### Problem to solve
Output only an exact transcription of the line containing "浙江宁波人杨自惩，起初在县衙" and all lines that follow it in the data below.

### Input for this task
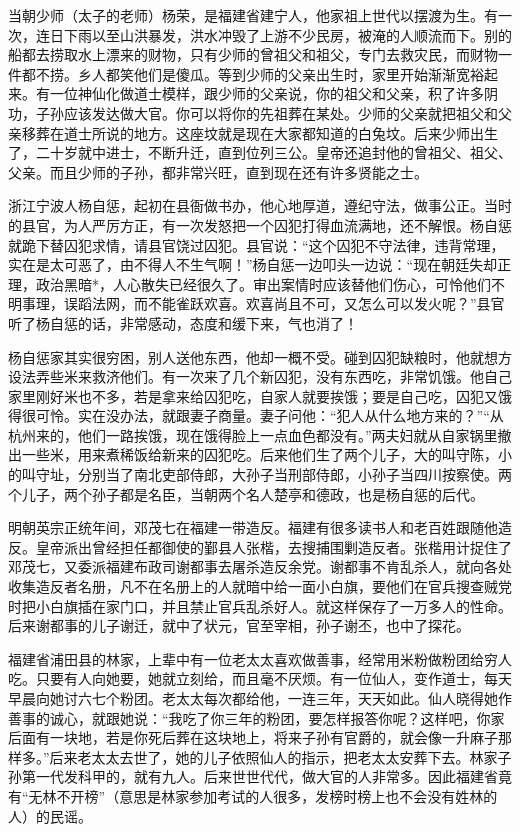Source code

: \documentclass[12pt,UTF8]{ctexbook}
\begin{document}
当朝少师（太子的老师）杨荣，是福建省建宁人，他家祖上世代以摆渡为生。有一次，连日下雨以至山洪暴发，洪水冲毁了上游不少民房，被淹的人顺流而下。别的船都去捞取水上漂来的财物，只有少师的曾祖父和祖父，专门去救灾民，而财物一件都不捞。乡人都笑他们是傻瓜。等到少师的父亲出生时，家里开始渐渐宽裕起来。有一位神仙化做道士模样，跟少师的父亲说，你的祖父和父亲，积了许多阴功，子孙应该发达做大官。你可以将你的先祖葬在某处。少师的父亲就把祖父和父亲移葬在道士所说的地方。这座坟就是现在大家都知道的白兔坟。后来少师出生了，二十岁就中进士，不断升迁，直到位列三公。皇帝还追封他的曾祖父、祖父、父亲。而且少师的子孙，都非常兴旺，直到现在还有许多贤能之士。

浙江宁波人杨自惩，起初在县衙做书办，他心地厚道，遵纪守法，做事公正。当时的县官，为人严厉方正，有一次发怒把一个囚犯打得血流满地，还不解恨。杨自惩就跪下替囚犯求情，请县官饶过囚犯。县官说：“这个囚犯不守法律，违背常理，实在是太可恶了，由不得人不生气啊！”杨自惩一边叩头一边说：“现在朝廷失却正理，政治黑暗*，人心散失已经很久了。审出案情时应该替他们伤心，可怜他们不明事理，误蹈法网，而不能雀跃欢喜。欢喜尚且不可，又怎么可以发火呢？”县官听了杨自惩的话，非常感动，态度和缓下来，气也消了！

杨自惩家其实很穷困，别人送他东西，他却一概不受。碰到囚犯缺粮时，他就想方设法弄些米来救济他们。有一次来了几个新囚犯，没有东西吃，非常饥饿。他自己家里刚好米也不多，若是拿来给囚犯吃，自家人就要挨饿；要是自己吃，囚犯又饿得很可怜。实在没办法，就跟妻子商量。妻子问他：“犯人从什么地方来的？”“从杭州来的，他们一路挨饿，现在饿得脸上一点血色都没有。”两夫妇就从自家锅里撤出一些米，用来煮稀饭给新来的囚犯吃。后来他们生了两个儿子，大的叫守陈，小的叫守址，分别当了南北吏部侍郎，大孙子当刑部侍郎，小孙子当四川按察使。两个儿子，两个孙子都是名臣，当朝两个名人楚亭和德政，也是杨自惩的后代。

明朝英宗正统年间，邓茂七在福建一带造反。福建有很多读书人和老百姓跟随他造反。皇帝派出曾经担任都御使的鄞县人张楷，去搜捕围剿造反者。张楷用计捉住了邓茂七，又委派福建布政司谢都事去屠杀造反余党。谢都事不肯乱杀人，就向各处收集造反者名册，凡不在名册上的人就暗中给一面小白旗，要他们在官兵搜查贼党时把小白旗插在家门口，并且禁止官兵乱杀好人。就这样保存了一万多人的性命。后来谢都事的儿子谢迁，就中了状元，官至宰相，孙子谢丕，也中了探花。

福建省浦田县的林家，上辈中有一位老太太喜欢做善事，经常用米粉做粉团给穷人吃。只要有人向她要，她就立刻给，而且毫不厌烦。有一位仙人，变作道士，每天早晨向她讨六七个粉团。老太太每次都给他，一连三年，天天如此。仙人晓得她作善事的诚心，就跟她说：“我吃了你三年的粉团，要怎样报答你呢？这样吧，你家后面有一块地，若是你死后葬在这块地上，将来子孙有官爵的，就会像一升麻子那样多。”后来老太太去世了，她的儿子依照仙人的指示，把老太太安葬下去。林家子孙第一代发科甲的，就有九人。后来世世代代，做大官的人非常多。因此福建省竟有“无林不开榜”（意思是林家参加考试的人很多，发榜时榜上也不会没有姓林的人）的民谣。
\end{document}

### Exercise solution
浙江宁波人杨自惩，起初在县衙做书办，他心地厚道，遵纪守法，做事公正。当时的县官，为人严厉方正，有一次发怒把一个囚犯打得血流满地，还不解恨。杨自惩就跪下替囚犯求情，请县官饶过囚犯。县官说：“这个囚犯不守法律，违背常理，实在是太可恶了，由不得人不生气啊！”杨自惩一边叩头一边说：“现在朝廷失却正理，政治黑暗*，人心散失已经很久了。审出案情时应该替他们伤心，可怜他们不明事理，误蹈法网，而不能雀跃欢喜。欢喜尚且不可，又怎么可以发火呢？”县官听了杨自惩的话，非常感动，态度和缓下来，气也消了！

杨自惩家其实很穷困，别人送他东西，他却一概不受。碰到囚犯缺粮时，他就想方设法弄些米来救济他们。有一次来了几个新囚犯，没有东西吃，非常饥饿。他自己家里刚好米也不多，若是拿来给囚犯吃，自家人就要挨饿；要是自己吃，囚犯又饿得很可怜。实在没办法，就跟妻子商量。妻子问他：“犯人从什么地方来的？”“从杭州来的，他们一路挨饿，现在饿得脸上一点血色都没有。”两夫妇就从自家锅里撤出一些米，用来煮稀饭给新来的囚犯吃。后来他们生了两个儿子，大的叫守陈，小的叫守址，分别当了南北吏部侍郎，大孙子当刑部侍郎，小孙子当四川按察使。两个儿子，两个孙子都是名臣，当朝两个名人楚亭和德政，也是杨自惩的后代。

明朝英宗正统年间，邓茂七在福建一带造反。福建有很多读书人和老百姓跟随他造反。皇帝派出曾经担任都御使的鄞县人张楷，去搜捕围剿造反者。张楷用计捉住了邓茂七，又委派福建布政司谢都事去屠杀造反余党。谢都事不肯乱杀人，就向各处收集造反者名册，凡不在名册上的人就暗中给一面小白旗，要他们在官兵搜查贼党时把小白旗插在家门口，并且禁止官兵乱杀好人。就这样保存了一万多人的性命。后来谢都事的儿子谢迁，就中了状元，官至宰相，孙子谢丕，也中了探花。

福建省浦田县的林家，上辈中有一位老太太喜欢做善事，经常用米粉做粉团给穷人吃。只要有人向她要，她就立刻给，而且毫不厌烦。有一位仙人，变作道士，每天早晨向她讨六七个粉团。老太太每次都给他，一连三年，天天如此。仙人晓得她作善事的诚心，就跟她说：“我吃了你三年的粉团，要怎样报答你呢？这样吧，你家后面有一块地，若是你死后葬在这块地上，将来子孙有官爵的，就会像一升麻子那样多。”后来老太太去世了，她的儿子依照仙人的指示，把老太太安葬下去。林家子孙第一代发科甲的，就有九人。后来世世代代，做大官的人非常多。因此福建省竟有“无林不开榜”（意思是林家参加考试的人很多，发榜时榜上也不会没有姓林的人）的民谣。
\end{document}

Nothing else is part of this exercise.